- Coat of arms
- Location of Owen within Esslingen district
- Location of Owen
- Owen Owen
- Coordinates: 48°35′18″N 9°27′5″E﻿ / ﻿48.58833°N 9.45139°E
- Country: Germany
- State: Baden-Württemberg
- Admin. region: Stuttgart
- District: Esslingen

Government
- • Mayor (2016–24): Verena Grötzinger

Area
- • Total: 9.7 km^{2} (3.7 sq mi)
- Elevation: 391 m (1,283 ft)

Population (2024-12-31)
- • Total: 3,417
- • Density: 350/km^{2} (910/sq mi)
- Time zone: UTC+01:00 (CET)
- • Summer (DST): UTC+02:00 (CEST)
- Postal codes: 73277
- Dialling codes: 07021
- Vehicle registration: ES
- Website: www.owen.de

= Owen, Germany =

Owen (/de/, see below) is a town in the district of Esslingen in Baden-Württemberg in southern Germany. It is located 40 km southeast of Stuttgart and 7 km south of Kirchheim unter Teck.

==Pronunciation==
The name's pronunciation contradicts ordinary German orthographic rules; for this reason, the form Auen was sometimes appended parenthetically on older maps.
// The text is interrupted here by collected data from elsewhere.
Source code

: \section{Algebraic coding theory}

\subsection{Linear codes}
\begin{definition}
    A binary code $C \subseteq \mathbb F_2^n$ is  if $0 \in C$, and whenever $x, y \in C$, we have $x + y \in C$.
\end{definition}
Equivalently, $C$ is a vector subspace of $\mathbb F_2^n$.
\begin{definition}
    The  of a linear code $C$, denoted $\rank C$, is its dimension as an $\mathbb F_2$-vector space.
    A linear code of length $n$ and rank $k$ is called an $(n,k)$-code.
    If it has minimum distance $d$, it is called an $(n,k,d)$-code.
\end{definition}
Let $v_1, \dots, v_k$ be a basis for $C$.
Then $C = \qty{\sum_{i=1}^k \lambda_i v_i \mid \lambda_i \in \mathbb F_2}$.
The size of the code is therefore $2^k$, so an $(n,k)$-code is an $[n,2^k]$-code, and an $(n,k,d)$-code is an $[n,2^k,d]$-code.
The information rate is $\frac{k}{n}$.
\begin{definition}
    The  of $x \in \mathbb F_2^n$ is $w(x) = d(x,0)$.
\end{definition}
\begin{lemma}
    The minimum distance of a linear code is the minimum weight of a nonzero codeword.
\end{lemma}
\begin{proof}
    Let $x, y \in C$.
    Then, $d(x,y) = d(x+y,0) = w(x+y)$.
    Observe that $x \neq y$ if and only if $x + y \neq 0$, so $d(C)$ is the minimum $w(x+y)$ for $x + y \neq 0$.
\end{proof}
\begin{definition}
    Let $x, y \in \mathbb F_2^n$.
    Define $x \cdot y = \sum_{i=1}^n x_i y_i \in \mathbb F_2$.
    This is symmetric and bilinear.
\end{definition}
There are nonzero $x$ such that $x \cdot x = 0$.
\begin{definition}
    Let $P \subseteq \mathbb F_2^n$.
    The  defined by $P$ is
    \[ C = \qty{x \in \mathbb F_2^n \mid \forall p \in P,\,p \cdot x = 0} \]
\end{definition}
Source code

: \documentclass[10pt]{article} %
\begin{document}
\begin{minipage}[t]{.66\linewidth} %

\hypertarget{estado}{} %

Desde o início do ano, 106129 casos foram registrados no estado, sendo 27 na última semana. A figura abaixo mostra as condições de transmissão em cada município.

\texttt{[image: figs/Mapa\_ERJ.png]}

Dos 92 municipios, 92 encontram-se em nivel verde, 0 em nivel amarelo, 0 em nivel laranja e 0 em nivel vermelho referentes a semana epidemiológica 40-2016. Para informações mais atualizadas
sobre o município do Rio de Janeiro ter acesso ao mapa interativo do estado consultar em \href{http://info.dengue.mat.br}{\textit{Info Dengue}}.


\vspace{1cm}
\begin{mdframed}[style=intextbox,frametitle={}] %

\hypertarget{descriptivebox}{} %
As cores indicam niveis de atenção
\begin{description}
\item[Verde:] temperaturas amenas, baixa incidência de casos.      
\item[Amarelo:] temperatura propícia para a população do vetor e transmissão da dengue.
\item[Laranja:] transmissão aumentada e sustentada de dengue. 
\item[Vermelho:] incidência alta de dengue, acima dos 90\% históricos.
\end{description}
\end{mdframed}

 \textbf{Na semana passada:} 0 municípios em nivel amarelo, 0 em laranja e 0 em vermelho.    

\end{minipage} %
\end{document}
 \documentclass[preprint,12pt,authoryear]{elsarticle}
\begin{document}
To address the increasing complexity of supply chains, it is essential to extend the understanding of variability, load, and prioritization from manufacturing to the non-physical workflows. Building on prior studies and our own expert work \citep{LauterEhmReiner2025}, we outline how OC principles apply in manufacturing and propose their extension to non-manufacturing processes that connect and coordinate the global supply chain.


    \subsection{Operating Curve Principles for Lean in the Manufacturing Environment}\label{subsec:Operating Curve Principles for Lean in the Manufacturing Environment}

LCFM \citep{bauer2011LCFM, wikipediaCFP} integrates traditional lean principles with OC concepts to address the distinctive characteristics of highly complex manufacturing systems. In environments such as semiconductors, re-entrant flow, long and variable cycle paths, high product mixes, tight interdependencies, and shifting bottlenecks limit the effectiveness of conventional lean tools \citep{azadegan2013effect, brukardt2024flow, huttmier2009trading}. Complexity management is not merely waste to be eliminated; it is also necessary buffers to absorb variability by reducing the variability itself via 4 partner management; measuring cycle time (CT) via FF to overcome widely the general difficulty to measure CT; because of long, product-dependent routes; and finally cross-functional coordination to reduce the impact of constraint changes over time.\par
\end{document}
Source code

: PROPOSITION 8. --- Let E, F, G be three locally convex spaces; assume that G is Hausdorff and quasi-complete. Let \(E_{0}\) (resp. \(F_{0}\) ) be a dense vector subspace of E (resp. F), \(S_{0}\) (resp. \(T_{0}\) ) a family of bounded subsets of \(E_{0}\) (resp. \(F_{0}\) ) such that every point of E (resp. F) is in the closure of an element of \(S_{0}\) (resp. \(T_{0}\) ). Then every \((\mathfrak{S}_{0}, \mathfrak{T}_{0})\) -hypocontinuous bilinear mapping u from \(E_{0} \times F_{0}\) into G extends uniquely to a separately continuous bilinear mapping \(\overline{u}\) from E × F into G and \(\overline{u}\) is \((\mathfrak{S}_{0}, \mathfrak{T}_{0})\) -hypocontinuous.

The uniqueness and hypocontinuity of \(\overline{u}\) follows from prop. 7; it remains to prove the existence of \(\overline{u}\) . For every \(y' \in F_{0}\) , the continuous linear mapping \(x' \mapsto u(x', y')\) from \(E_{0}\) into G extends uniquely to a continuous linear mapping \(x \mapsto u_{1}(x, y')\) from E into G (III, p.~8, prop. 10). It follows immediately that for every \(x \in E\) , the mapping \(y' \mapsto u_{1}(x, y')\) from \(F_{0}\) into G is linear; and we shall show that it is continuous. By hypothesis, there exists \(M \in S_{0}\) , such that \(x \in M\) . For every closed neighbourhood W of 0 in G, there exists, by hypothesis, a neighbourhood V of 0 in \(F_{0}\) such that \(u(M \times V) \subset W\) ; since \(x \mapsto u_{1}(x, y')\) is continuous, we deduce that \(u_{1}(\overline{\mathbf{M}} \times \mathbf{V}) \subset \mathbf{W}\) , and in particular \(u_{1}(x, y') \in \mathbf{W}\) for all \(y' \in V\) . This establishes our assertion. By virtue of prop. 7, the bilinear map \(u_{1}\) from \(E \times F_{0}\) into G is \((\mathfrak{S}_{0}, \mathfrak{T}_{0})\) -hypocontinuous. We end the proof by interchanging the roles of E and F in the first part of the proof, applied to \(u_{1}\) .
The name derives from Middle High German ouwe, meaning floodplain, and kept its archaic spelling even as the pronunciation of the corresponding diphthong shifted.

==Traffic==
Owen is connected to the railway system by the Teck Railway (Wendlingen–Oberlenningen). The Royal Württemberg State Railway built the station in 1899. There are bus connections to the neighbouring communities.

Through Owen leads Federal Road B 465 from Kirchheim unter Teck to Blaubeuren. Highway A 8 is three miles away, at junction Kirchheim-Ost.